Copy out exactly the stretch below, from the line with "1. Fork it (https://github.com/tbraun89/qGPG/fork)" through the line with "Some cores support", both included; the pictures stay out.
═══ Records to process ═══
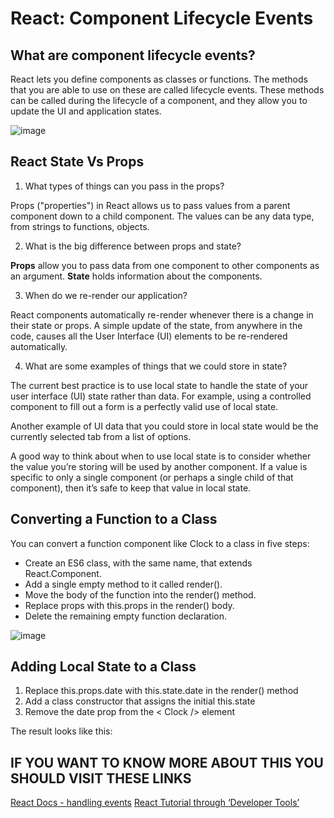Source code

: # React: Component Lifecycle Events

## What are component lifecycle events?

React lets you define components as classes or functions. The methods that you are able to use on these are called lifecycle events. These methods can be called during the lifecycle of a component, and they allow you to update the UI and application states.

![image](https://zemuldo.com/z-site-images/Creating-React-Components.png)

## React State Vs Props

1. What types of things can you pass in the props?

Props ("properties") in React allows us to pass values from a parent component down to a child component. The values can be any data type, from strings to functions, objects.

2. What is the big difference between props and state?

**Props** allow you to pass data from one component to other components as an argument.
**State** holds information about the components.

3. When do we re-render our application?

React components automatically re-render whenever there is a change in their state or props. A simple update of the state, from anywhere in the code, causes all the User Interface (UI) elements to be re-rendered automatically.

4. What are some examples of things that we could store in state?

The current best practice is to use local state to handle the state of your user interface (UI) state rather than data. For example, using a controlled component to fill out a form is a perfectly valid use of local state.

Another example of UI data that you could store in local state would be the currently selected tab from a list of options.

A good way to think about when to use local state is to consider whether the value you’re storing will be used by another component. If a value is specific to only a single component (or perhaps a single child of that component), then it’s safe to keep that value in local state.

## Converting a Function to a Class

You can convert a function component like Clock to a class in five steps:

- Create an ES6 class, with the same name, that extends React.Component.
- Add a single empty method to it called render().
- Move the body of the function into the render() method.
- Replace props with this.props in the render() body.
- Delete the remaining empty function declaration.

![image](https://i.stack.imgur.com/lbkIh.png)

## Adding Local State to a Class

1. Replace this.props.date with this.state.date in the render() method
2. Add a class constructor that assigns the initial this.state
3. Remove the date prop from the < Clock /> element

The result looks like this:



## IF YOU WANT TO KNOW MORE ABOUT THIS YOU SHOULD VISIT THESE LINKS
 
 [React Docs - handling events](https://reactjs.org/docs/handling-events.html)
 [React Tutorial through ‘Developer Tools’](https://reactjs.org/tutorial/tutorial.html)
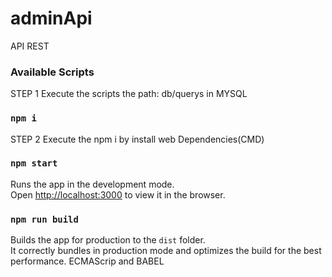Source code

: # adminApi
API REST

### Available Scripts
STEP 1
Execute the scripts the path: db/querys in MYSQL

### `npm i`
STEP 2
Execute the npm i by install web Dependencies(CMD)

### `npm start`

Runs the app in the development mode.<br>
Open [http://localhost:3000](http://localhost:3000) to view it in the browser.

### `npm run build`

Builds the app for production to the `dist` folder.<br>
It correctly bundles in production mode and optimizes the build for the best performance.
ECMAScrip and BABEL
═══
═══ Records to process ═══
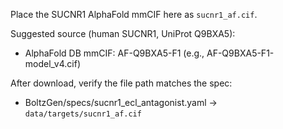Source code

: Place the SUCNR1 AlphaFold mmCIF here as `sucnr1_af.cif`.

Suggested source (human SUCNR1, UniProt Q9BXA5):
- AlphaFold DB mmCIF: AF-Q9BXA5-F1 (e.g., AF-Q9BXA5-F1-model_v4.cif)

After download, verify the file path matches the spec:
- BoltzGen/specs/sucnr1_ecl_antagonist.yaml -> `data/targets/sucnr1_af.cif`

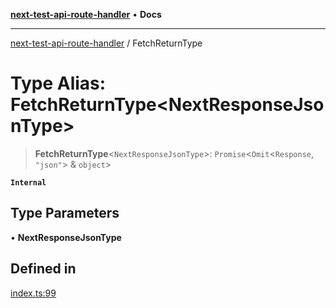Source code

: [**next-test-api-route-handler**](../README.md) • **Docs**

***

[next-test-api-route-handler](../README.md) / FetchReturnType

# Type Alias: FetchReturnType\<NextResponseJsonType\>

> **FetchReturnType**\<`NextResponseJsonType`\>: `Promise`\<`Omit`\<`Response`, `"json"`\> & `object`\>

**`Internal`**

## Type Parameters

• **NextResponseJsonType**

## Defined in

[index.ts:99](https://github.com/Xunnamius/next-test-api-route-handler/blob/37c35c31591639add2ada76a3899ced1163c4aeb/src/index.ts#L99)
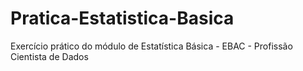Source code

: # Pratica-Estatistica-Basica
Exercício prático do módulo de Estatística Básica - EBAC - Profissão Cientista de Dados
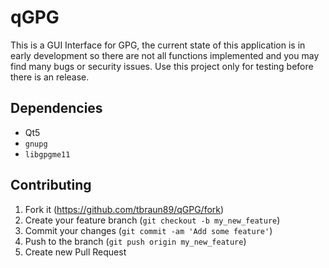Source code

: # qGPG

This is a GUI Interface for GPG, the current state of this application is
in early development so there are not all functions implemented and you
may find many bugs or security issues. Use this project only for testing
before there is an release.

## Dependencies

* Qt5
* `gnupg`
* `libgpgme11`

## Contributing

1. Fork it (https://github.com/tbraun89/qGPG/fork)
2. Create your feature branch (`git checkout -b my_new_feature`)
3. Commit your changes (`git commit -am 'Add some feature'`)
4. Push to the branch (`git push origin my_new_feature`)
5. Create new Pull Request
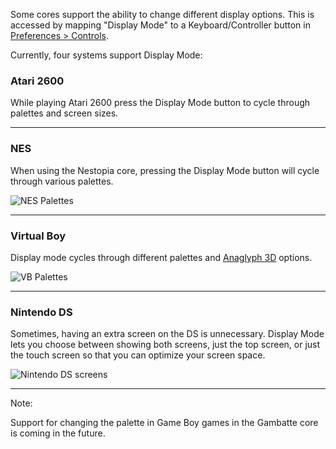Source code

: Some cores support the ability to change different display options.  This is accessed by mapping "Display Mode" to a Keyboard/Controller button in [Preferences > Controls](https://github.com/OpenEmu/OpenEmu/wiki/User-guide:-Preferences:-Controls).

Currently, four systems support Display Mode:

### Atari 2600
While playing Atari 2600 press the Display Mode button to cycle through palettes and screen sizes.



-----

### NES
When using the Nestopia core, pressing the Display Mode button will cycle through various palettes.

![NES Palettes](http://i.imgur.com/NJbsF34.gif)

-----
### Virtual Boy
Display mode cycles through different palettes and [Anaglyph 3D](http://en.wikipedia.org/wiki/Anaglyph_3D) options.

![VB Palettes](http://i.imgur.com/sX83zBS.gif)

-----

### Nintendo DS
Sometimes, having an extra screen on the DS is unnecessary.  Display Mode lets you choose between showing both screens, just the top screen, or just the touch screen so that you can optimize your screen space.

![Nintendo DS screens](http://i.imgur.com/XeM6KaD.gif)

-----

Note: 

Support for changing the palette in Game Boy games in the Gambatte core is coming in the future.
═══
> **Your solution**
1. Fork it (https://github.com/tbraun89/qGPG/fork)
2. Create your feature branch (`git checkout -b my_new_feature`)
3. Commit your changes (`git commit -am 'Add some feature'`)
4. Push to the branch (`git push origin my_new_feature`)
5. Create new Pull Request
Source code

: Some cores support the ability to change different display options.  This is accessed by mapping "Display Mode" to a Keyboard/Controller button in [Preferences > Controls](https://github.com/OpenEmu/OpenEmu/wiki/User-guide:-Preferences:-Controls).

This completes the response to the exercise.